Activity => Give the number of lines in the data below that contain "particles", with no other words.

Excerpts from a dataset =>
○ ○ ○ ○ ○ ○ ○

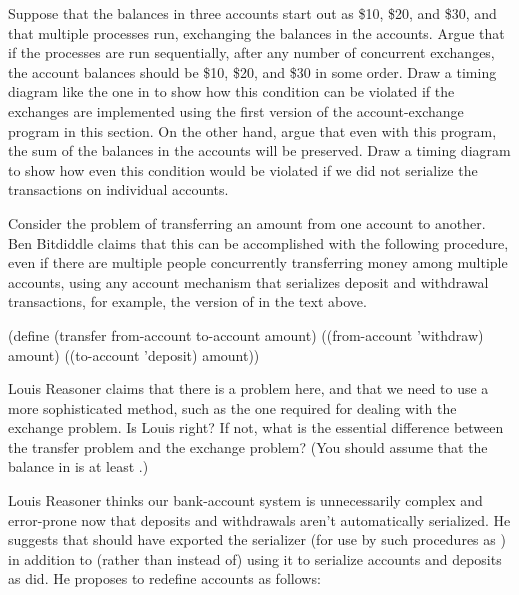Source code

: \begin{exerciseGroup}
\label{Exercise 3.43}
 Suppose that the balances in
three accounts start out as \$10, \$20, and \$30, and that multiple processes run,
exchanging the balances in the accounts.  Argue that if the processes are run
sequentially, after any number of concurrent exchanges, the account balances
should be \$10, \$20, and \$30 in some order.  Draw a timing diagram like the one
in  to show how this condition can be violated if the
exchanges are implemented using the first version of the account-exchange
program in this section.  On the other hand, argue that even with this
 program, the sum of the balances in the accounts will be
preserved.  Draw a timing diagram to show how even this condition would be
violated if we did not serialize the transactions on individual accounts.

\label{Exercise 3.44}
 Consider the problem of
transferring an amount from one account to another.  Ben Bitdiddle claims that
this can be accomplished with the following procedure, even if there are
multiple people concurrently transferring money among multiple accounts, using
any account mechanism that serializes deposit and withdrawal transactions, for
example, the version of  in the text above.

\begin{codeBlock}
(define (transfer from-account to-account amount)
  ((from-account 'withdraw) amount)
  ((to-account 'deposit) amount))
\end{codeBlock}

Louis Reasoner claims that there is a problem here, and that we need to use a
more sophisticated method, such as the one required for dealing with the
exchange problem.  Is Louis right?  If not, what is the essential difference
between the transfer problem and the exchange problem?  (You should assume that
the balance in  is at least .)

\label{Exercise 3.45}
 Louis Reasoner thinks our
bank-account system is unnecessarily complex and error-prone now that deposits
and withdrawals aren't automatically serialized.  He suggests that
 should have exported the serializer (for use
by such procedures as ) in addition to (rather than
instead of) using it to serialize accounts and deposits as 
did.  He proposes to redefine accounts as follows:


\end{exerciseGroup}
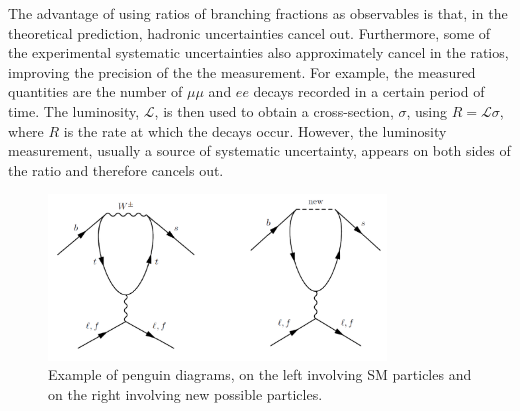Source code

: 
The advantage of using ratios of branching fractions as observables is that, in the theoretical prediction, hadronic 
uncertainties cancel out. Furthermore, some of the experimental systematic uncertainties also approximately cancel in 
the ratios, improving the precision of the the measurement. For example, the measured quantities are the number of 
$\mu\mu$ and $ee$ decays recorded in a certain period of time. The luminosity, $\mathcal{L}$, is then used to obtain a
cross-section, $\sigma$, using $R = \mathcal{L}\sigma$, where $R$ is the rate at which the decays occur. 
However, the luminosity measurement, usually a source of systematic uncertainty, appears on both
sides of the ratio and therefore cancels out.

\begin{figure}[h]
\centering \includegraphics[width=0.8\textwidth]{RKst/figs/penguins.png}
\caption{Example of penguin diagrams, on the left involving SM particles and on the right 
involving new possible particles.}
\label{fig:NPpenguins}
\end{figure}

○ ○ ○ ○ ○ ○ ○

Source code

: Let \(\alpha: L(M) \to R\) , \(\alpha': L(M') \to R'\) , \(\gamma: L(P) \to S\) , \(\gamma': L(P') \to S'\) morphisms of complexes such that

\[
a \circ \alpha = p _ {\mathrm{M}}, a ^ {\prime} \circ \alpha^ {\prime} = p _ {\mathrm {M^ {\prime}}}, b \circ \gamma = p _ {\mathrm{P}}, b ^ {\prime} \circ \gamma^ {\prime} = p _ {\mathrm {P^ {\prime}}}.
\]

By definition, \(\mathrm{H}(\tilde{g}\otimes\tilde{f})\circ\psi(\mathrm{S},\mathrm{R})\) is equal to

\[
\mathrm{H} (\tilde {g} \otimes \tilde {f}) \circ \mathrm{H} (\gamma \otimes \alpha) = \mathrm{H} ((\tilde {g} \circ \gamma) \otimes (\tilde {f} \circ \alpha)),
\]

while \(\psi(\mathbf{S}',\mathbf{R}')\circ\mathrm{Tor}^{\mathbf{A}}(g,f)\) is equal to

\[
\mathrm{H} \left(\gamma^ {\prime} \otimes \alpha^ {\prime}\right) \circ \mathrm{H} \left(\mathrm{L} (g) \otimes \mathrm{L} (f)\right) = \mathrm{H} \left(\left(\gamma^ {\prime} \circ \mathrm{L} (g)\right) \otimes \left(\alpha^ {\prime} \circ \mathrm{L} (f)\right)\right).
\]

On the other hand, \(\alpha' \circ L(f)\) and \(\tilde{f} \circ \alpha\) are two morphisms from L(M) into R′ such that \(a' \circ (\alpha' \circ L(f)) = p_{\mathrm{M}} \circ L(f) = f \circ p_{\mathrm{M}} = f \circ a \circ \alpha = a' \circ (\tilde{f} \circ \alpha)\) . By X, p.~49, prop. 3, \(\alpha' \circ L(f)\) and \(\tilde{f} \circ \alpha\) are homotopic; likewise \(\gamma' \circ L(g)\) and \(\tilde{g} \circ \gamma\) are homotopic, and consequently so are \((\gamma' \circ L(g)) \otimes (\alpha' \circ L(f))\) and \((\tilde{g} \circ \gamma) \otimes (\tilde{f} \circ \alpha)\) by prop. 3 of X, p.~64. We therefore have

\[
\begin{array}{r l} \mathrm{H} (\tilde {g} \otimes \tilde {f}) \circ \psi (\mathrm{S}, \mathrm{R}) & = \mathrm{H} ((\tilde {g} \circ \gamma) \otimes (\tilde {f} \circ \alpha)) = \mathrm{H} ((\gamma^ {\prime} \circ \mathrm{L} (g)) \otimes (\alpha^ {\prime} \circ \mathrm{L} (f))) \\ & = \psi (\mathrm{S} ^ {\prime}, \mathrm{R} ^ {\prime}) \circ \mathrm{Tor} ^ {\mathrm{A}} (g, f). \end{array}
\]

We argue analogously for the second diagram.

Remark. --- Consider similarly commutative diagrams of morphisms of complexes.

○ ○ ○ ○ ○ ○ ○

Exercise response => 2